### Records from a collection
========

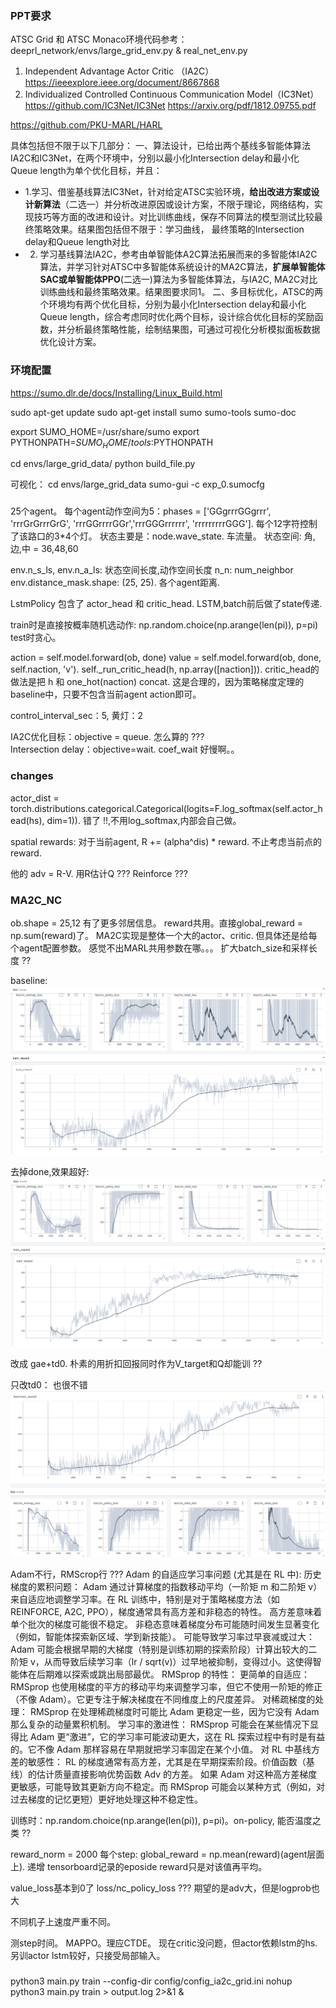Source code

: ### PPT要求
ATSC Grid 和 ATSC Monaco环境代码参考：deeprl_network/envs/large_grid_env.py & real_net_env.py

1. Independent Advantage Actor Critic （IA2C）
https://ieeexplore.ieee.org/document/8667868
2. Individualized Controlled Continuous Communication Model（IC3Net）
https://github.com/IC3Net/IC3Net
https://arxiv.org/pdf/1812.09755.pdf

https://github.com/PKU-MARL/HARL

具体包括但不限于以下几部分：
一、算法设计，已给出两个基线多智能体算法IA2C和IC3Net，在两个环境中，分别以最小化Intersection delay和最小化Queue length为单个优化目标，并且：
- 1.学习、借鉴基线算法IC3Net，针对给定ATSC实验环境，**给出改进方案或设计新算法**（二选一）并分析改进原因或设计方案，不限于理论，网络结构，实现技巧等方面的改进和设计。对比训练曲线，保存不同算法的模型测试比较最终策略效果。结果图包括但不限于：学习曲线， 最终策略的Intersection delay和Queue length对比
- 2. 学习基线算法IA2C，参考由单智能体A2C算法拓展而来的多智能体IA2C算法，并学习针对ATSC中多智能体系统设计的MA2C算法，**扩展单智能体SAC或单智能体PPO**(二选一)算法为多智能体算法，与IA2C, MA2C对比训练曲线和最终策略效果。结果图要求同1。
二、多目标优化，ATSC的两个环境均有两个优化目标，分别为最小化Intersection delay和最小化Queue length，综合考虑同时优化两个目标，设计综合优化目标的奖励函数，并分析最终策略性能，绘制结果图，可通过可视化分析模拟面板数据优化设计方案。


### 环境配置
https://sumo.dlr.de/docs/Installing/Linux_Build.html 

<!-- sudo apt-get install -y software-properties-common
sudo add-apt-repository ppa:sumo/stable -->
sudo apt-get update
sudo apt-get install sumo sumo-tools sumo-doc

export SUMO_HOME=/usr/share/sumo
export PYTHONPATH=$SUMO_HOME/tools:$PYTHONPATH

cd envs/large_grid_data/
python build_file.py

可视化：
cd envs/large_grid_data
sumo-gui -c exp_0.sumocfg

### 
25个agent。
每个agent动作空间为5：phases = ['GGgrrrGGgrrr', 'rrrGrGrrrGrG', 'rrrGGrrrrGGr','rrrGGGrrrrrr', 'rrrrrrrrrGGG']. 每个12字符控制了该路口的3*4个灯。
状态主要是：node.wave_state. 车流量。
状态空间: 角,边,中 = 36,48,60

env.n_s_ls, env.n_a_ls: 状态空间长度,动作空间长度 
n_n: num_neighbor
env.distance_mask.shape: (25, 25). 各个agent距离.

LstmPolicy 包含了 actor_head 和 critic_head. 
LSTM,batch前后做了state传递. 

train时是直接按概率随机选动作: np.random.choice(np.arange(len(pi)), p=pi)
test时贪心。

action = self.model.forward(ob, done)
value = self.model.forward(ob, done, self.naction, 'v'). 
self._run_critic_head(h, np.array([naction])). critic_head的做法是把 h 和 one_hot(naction) concat. 这是合理的，因为策略梯度定理的baseline中，只要不包含当前agent action即可。

control_interval_sec：5, 黄灯：2

IA2C优化目标：objective = queue. 怎么算的 ???  
Intersection delay：objective=wait. coef_wait
好慢啊。。


### changes
actor_dist = torch.distributions.categorical.Categorical(logits=F.log_softmax(self.actor_head(hs), dim=1)). 错了 !!,不用log_softmax,内部会自己做。

spatial rewards: 对于当前agent, R += (alpha^dis) * reward. 不止考虑当前点的reward.

他的 adv = R-V. 用R估计Q ??? Reinforce ???


### MA2C_NC
ob.shape = 25,12
有了更多邻居信息。
reward共用。直接global_reward = np.sum(reward)了。
MA2C实现是整体一个大的actor、critic. 但具体还是给每个agent配置参数。
感觉不出MARL共用参数在哪。。。
扩大batch_size和采样长度 ??


baseline:
![alt text](image.png)

去掉done,效果超好:
![alt text](image-1.png)

改成 gae+td0. 
朴素的用折扣回报同时作为V_target和Q却能训 ??

只改td0：
也很不错
![alt text](image-2.png)

Adam不行，RMScrop行 ???
Adam 的自适应学习率问题 (尤其是在 RL 中):
历史梯度的累积问题： Adam 通过计算梯度的指数移动平均（一阶矩 m 和二阶矩 v）来自适应地调整学习率。在 RL 训练中，特别是对于策略梯度方法（如 REINFORCE, A2C, PPO），梯度通常具有高方差和非稳态的特性。
高方差意味着单个批次的梯度可能很不稳定。
非稳态意味着梯度分布可能随时间发生显著变化（例如，智能体探索新区域、学到新技能）。
可能导致学习率过早衰减或过大： Adam 可能会根据早期的大梯度（特别是训练初期的探索阶段）计算出较大的二阶矩 v，从而导致后续学习率（lr / sqrt(v)）过早地被抑制，变得过小。这使得智能体在后期难以探索或跳出局部最优。
RMSprop 的特性：
更简单的自适应： RMSprop 也使用梯度的平方的移动平均来调整学习率，但它不使用一阶矩的修正（不像 Adam）。它更专注于解决梯度在不同维度上的尺度差异。
对稀疏梯度的处理： RMSprop 在处理稀疏梯度时可能比 Adam 更稳定一些，因为它没有 Adam 那么复杂的动量累积机制。
学习率的激进性： RMSprop 可能会在某些情况下显得比 Adam 更“激进”，它的学习率可能波动更大，这在 RL 探索过程中有时是有益的。它不像 Adam 那样容易在早期就把学习率固定在某个小值。
对 RL 中基线方差的敏感性：
RL 的梯度通常有高方差，尤其是在早期探索阶段。价值函数（基线）的估计质量直接影响优势函数 Adv 的方差。
如果 Adam 对这种高方差梯度更敏感，可能导致其更新方向不稳定。而 RMSprop 可能会以某种方式（例如，对过去梯度的记忆更短）更好地处理这种不稳定性。


训练时：np.random.choice(np.arange(len(pi)), p=pi)。on-policy, 能否温度之类 ??

reward_norm = 2000
每个step: global_reward = np.mean(reward)(agent层面上). 递增
tensorboard记录的eposide reward只是对该值再平均。

value_loss基本到0了
loss/nc_policy_loss ??? 
期望的是adv大，但是logprob也大

不同机子上速度严重不同。

测step时间。
MAPPO。理应CTDE。
现在critic没问题，但actor依赖lstm的hs.
另训actor lstm较好，只接受局部输入。

###
python3 main.py train --config-dir config/config_ia2c_grid.ini 
nohup python3 main.py train > output.log 2>&1 &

========

### What is being asked
Look through the entries above and quote exactly the lines from the line with "value = self.model.forward(ob, done, self.naction, 'v')." to the line with "对 RL 中基线方差的敏感性：", counting both of those lines.

### Answer for this exercise
value = self.model.forward(ob, done, self.naction, 'v'). 
self._run_critic_head(h, np.array([naction])). critic_head的做法是把 h 和 one_hot(naction) concat. 这是合理的，因为策略梯度定理的baseline中，只要不包含当前agent action即可。

control_interval_sec：5, 黄灯：2

IA2C优化目标：objective = queue. 怎么算的 ???  
Intersection delay：objective=wait. coef_wait
好慢啊。。


### changes
actor_dist = torch.distributions.categorical.Categorical(logits=F.log_softmax(self.actor_head(hs), dim=1)). 错了 !!,不用log_softmax,内部会自己做。

spatial rewards: 对于当前agent, R += (alpha^dis) * reward. 不止考虑当前点的reward.

他的 adv = R-V. 用R估计Q ??? Reinforce ???


### MA2C_NC
ob.shape = 25,12
有了更多邻居信息。
reward共用。直接global_reward = np.sum(reward)了。
MA2C实现是整体一个大的actor、critic. 但具体还是给每个agent配置参数。
感觉不出MARL共用参数在哪。。。
扩大batch_size和采样长度 ??


baseline:
![alt text](image.png)

去掉done,效果超好:
![alt text](image-1.png)

改成 gae+td0. 
朴素的用折扣回报同时作为V_target和Q却能训 ??

只改td0：
也很不错
![alt text](image-2.png)

Adam不行，RMScrop行 ???
Adam 的自适应学习率问题 (尤其是在 RL 中):
历史梯度的累积问题： Adam 通过计算梯度的指数移动平均（一阶矩 m 和二阶矩 v）来自适应地调整学习率。在 RL 训练中，特别是对于策略梯度方法（如 REINFORCE, A2C, PPO），梯度通常具有高方差和非稳态的特性。
高方差意味着单个批次的梯度可能很不稳定。
非稳态意味着梯度分布可能随时间发生显著变化（例如，智能体探索新区域、学到新技能）。
可能导致学习率过早衰减或过大： Adam 可能会根据早期的大梯度（特别是训练初期的探索阶段）计算出较大的二阶矩 v，从而导致后续学习率（lr / sqrt(v)）过早地被抑制，变得过小。这使得智能体在后期难以探索或跳出局部最优。
RMSprop 的特性：
更简单的自适应： RMSprop 也使用梯度的平方的移动平均来调整学习率，但它不使用一阶矩的修正（不像 Adam）。它更专注于解决梯度在不同维度上的尺度差异。
对稀疏梯度的处理： RMSprop 在处理稀疏梯度时可能比 Adam 更稳定一些，因为它没有 Adam 那么复杂的动量累积机制。
学习率的激进性： RMSprop 可能会在某些情况下显得比 Adam 更“激进”，它的学习率可能波动更大，这在 RL 探索过程中有时是有益的。它不像 Adam 那样容易在早期就把学习率固定在某个小值。
对 RL 中基线方差的敏感性：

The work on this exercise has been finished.